## WHAT IS BEING ASKED
Every entry is to be copied exactly as written, and the pictures are to be skipped.

## RECORD SET
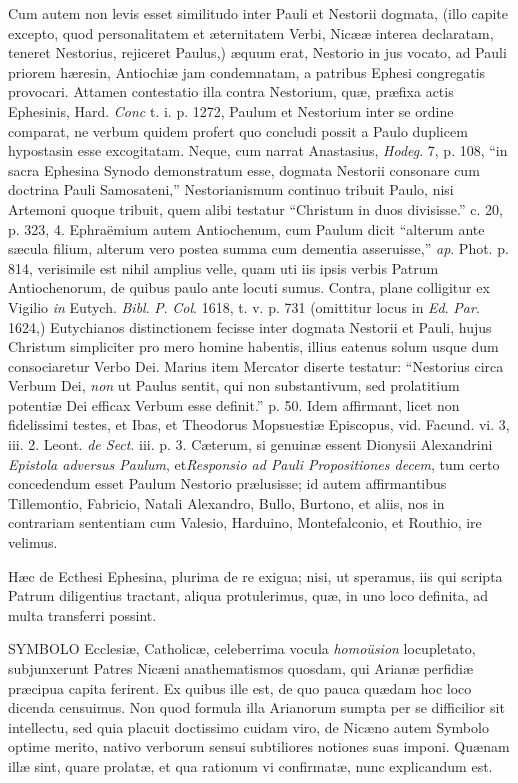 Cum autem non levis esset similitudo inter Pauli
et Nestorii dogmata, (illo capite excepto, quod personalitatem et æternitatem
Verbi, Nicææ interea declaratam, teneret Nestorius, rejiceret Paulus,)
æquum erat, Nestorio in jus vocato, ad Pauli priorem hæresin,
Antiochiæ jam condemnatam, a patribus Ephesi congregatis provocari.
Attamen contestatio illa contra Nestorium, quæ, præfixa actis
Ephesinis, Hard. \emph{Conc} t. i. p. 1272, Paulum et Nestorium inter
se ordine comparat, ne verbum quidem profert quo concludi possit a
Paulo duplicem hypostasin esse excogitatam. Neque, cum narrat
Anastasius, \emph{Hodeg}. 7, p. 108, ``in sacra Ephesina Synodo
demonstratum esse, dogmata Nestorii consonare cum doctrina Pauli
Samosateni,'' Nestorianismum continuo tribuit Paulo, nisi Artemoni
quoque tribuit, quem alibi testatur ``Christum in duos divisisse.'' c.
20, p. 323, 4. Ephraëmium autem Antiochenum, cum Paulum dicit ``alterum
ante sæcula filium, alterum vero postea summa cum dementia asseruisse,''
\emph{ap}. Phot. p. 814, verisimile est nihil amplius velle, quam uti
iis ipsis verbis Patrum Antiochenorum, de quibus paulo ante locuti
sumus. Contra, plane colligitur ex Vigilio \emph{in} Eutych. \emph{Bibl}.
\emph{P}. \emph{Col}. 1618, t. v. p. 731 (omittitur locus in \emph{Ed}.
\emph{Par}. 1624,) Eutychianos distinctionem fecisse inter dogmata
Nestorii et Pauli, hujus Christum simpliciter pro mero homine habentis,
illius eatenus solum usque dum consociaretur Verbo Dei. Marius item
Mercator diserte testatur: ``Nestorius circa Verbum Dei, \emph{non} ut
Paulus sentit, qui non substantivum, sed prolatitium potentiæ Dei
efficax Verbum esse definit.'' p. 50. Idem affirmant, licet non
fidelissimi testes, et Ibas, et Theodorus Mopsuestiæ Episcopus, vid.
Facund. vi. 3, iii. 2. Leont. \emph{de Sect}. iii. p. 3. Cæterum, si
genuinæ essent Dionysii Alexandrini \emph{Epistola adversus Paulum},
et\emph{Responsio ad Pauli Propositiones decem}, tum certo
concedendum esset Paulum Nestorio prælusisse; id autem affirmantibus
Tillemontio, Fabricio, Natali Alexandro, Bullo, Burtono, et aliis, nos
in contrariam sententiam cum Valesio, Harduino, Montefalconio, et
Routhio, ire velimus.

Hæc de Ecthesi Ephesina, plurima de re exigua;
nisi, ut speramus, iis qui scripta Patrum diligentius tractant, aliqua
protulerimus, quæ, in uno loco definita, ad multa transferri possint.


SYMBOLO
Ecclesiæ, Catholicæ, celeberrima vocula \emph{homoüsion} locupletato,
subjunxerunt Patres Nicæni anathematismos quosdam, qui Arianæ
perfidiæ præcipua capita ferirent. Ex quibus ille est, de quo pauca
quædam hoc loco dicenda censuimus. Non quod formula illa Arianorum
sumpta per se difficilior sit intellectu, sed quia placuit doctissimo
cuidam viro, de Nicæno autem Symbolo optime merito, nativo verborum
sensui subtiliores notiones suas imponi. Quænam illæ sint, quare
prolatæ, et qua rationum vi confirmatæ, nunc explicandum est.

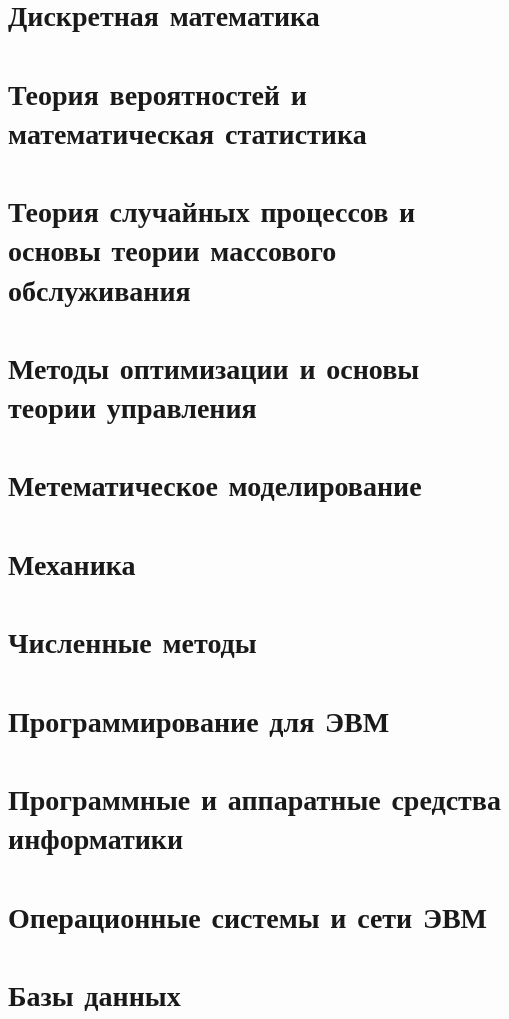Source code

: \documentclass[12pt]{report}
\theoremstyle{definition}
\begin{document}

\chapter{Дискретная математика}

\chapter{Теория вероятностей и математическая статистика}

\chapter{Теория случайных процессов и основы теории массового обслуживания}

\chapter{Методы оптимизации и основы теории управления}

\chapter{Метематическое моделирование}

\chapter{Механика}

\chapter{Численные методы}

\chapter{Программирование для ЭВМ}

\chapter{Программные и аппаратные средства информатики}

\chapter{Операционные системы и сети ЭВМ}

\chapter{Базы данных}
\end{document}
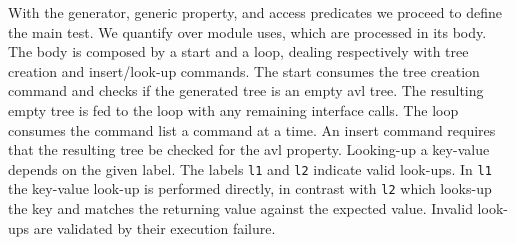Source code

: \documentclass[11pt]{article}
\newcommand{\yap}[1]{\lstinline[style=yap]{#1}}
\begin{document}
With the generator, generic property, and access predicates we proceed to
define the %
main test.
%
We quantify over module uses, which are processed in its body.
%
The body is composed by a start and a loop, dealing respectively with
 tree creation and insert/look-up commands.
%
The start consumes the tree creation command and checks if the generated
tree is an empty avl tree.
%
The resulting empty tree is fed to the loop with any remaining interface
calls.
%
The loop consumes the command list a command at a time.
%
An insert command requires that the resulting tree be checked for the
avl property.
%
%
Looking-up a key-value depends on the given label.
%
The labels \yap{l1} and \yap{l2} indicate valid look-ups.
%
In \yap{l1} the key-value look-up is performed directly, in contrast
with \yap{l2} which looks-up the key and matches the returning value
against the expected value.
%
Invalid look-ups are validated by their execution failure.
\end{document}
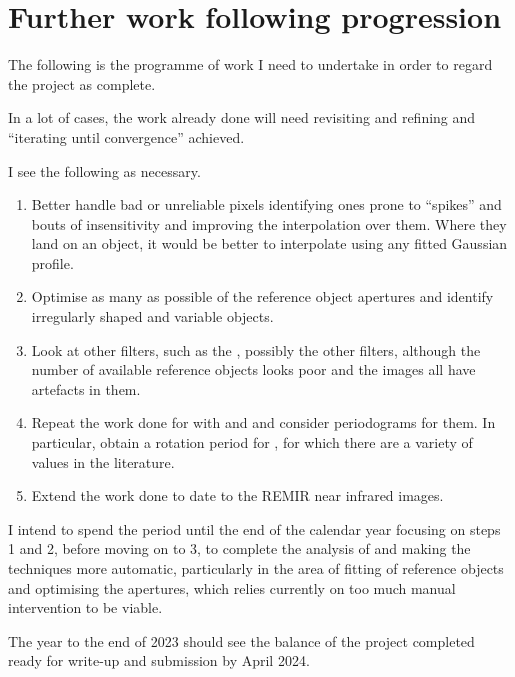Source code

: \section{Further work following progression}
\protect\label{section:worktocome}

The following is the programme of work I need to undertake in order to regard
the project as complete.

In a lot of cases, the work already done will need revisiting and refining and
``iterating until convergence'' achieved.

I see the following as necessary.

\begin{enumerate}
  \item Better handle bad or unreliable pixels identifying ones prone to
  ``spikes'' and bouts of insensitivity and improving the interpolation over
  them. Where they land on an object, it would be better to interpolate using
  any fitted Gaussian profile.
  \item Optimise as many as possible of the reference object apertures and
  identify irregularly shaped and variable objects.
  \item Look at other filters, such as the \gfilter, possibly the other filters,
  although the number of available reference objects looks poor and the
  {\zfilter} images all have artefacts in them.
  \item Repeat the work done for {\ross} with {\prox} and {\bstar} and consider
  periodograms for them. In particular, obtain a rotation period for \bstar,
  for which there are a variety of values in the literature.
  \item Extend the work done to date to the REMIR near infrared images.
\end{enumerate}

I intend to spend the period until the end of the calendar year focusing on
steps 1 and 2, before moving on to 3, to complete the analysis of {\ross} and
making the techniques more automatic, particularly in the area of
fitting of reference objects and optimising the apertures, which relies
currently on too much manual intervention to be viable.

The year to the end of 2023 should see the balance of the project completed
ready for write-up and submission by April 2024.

## SOLUTION BELOW
 Cum autem non levis esset similitudo inter Pauli
et Nestorii dogmata, (illo capite excepto, quod personalitatem et æternitatem
Verbi, Nicææ interea declaratam, teneret Nestorius, rejiceret Paulus,)
æquum erat, Nestorio in jus vocato, ad Pauli priorem hæresin,
Antiochiæ jam condemnatam, a patribus Ephesi congregatis provocari.
Attamen contestatio illa contra Nestorium, quæ, præfixa actis
Ephesinis, Hard. \emph{Conc} t. i. p. 1272, Paulum et Nestorium inter
se ordine comparat, ne verbum quidem profert quo concludi possit a
Paulo duplicem hypostasin esse excogitatam. Neque, cum narrat
Anastasius, \emph{Hodeg}. 7, p. 108, ``in sacra Ephesina Synodo
demonstratum esse, dogmata Nestorii consonare cum doctrina Pauli
Samosateni,'' Nestorianismum continuo tribuit Paulo, nisi Artemoni
quoque tribuit, quem alibi testatur ``Christum in duos divisisse.'' c.
20, p. 323, 4. Ephraëmium autem Antiochenum, cum Paulum dicit ``alterum
ante sæcula filium, alterum vero postea summa cum dementia asseruisse,''
\emph{ap}. Phot. p. 814, verisimile est nihil amplius velle, quam uti
iis ipsis verbis Patrum Antiochenorum, de quibus paulo ante locuti
sumus. Contra, plane colligitur ex Vigilio \emph{in} Eutych. \emph{Bibl}.
\emph{P}. \emph{Col}. 1618, t. v. p. 731 (omittitur locus in \emph{Ed}.
\emph{Par}. 1624,) Eutychianos distinctionem fecisse inter dogmata
Nestorii et Pauli, hujus Christum simpliciter pro mero homine habentis,
illius eatenus solum usque dum consociaretur Verbo Dei. Marius item
Mercator diserte testatur: ``Nestorius circa Verbum Dei, \emph{non} ut
Paulus sentit, qui non substantivum, sed prolatitium potentiæ Dei
efficax Verbum esse definit.'' p. 50. Idem affirmant, licet non
fidelissimi testes, et Ibas, et Theodorus Mopsuestiæ Episcopus, vid.
Facund. vi. 3, iii. 2. Leont. \emph{de Sect}. iii. p. 3. Cæterum, si
genuinæ essent Dionysii Alexandrini \emph{Epistola adversus Paulum},
et\emph{Responsio ad Pauli Propositiones decem}, tum certo
concedendum esset Paulum Nestorio prælusisse; id autem affirmantibus
Tillemontio, Fabricio, Natali Alexandro, Bullo, Burtono, et aliis, nos
in contrariam sententiam cum Valesio, Harduino, Montefalconio, et
Routhio, ire velimus.

Hæc de Ecthesi Ephesina, plurima de re exigua;
nisi, ut speramus, iis qui scripta Patrum diligentius tractant, aliqua
protulerimus, quæ, in uno loco definita, ad multa transferri possint.


SYMBOLO
Ecclesiæ, Catholicæ, celeberrima vocula \emph{homoüsion} locupletato,
subjunxerunt Patres Nicæni anathematismos quosdam, qui Arianæ
perfidiæ præcipua capita ferirent. Ex quibus ille est, de quo pauca
quædam hoc loco dicenda censuimus. Non quod formula illa Arianorum
sumpta per se difficilior sit intellectu, sed quia placuit doctissimo
cuidam viro, de Nicæno autem Symbolo optime merito, nativo verborum
sensui subtiliores notiones suas imponi. Quænam illæ sint, quare
prolatæ, et qua rationum vi confirmatæ, nunc explicandum est.

Source code

: \documentclass[12pt]{report}
\theoremstyle{definition}
\begin{document}

\chapter{Дискретная математика}

\chapter{Теория вероятностей и математическая статистика}

\chapter{Теория случайных процессов и основы теории массового обслуживания}

\chapter{Методы оптимизации и основы теории управления}

\chapter{Метематическое моделирование}

\chapter{Механика}

\chapter{Численные методы}

\chapter{Программирование для ЭВМ}

\chapter{Программные и аппаратные средства информатики}

\chapter{Операционные системы и сети ЭВМ}

\chapter{Базы данных}
\end{document}
Source code

: \documentclass[11pt]{article}
\newcommand{\yap}[1]{\lstinline[style=yap]{#1}}
\begin{document}
With the generator, generic property, and access predicates we proceed to
define the %
main test.
%
We quantify over module uses, which are processed in its body.
%
The body is composed by a start and a loop, dealing respectively with
 tree creation and insert/look-up commands.
%
The start consumes the tree creation command and checks if the generated
tree is an empty avl tree.
%
The resulting empty tree is fed to the loop with any remaining interface
calls.
%
The loop consumes the command list a command at a time.
%
An insert command requires that the resulting tree be checked for the
avl property.
%
%
Looking-up a key-value depends on the given label.
%
The labels \yap{l1} and \yap{l2} indicate valid look-ups.
%
In \yap{l1} the key-value look-up is performed directly, in contrast
with \yap{l2} which looks-up the key and matches the returning value
against the expected value.
%
Invalid look-ups are validated by their execution failure.
\end{document}
Source code

: \section{Further work following progression}
\protect\label{section:worktocome}

The following is the programme of work I need to undertake in order to regard
the project as complete.

In a lot of cases, the work already done will need revisiting and refining and
``iterating until convergence'' achieved.

I see the following as necessary.

\begin{enumerate}
  \item Better handle bad or unreliable pixels identifying ones prone to
  ``spikes'' and bouts of insensitivity and improving the interpolation over
  them. Where they land on an object, it would be better to interpolate using
  any fitted Gaussian profile.
  \item Optimise as many as possible of the reference object apertures and
  identify irregularly shaped and variable objects.
  \item Look at other filters, such as the \gfilter, possibly the other filters,
  although the number of available reference objects looks poor and the
  {\zfilter} images all have artefacts in them.
  \item Repeat the work done for {\ross} with {\prox} and {\bstar} and consider
  periodograms for them. In particular, obtain a rotation period for \bstar,
  for which there are a variety of values in the literature.
  \item Extend the work done to date to the REMIR near infrared images.
\end{enumerate}

I intend to spend the period until the end of the calendar year focusing on
steps 1 and 2, before moving on to 3, to complete the analysis of {\ross} and
making the techniques more automatic, particularly in the area of
fitting of reference objects and optimising the apertures, which relies
currently on too much manual intervention to be viable.

The year to the end of 2023 should see the balance of the project completed
ready for write-up and submission by April 2024.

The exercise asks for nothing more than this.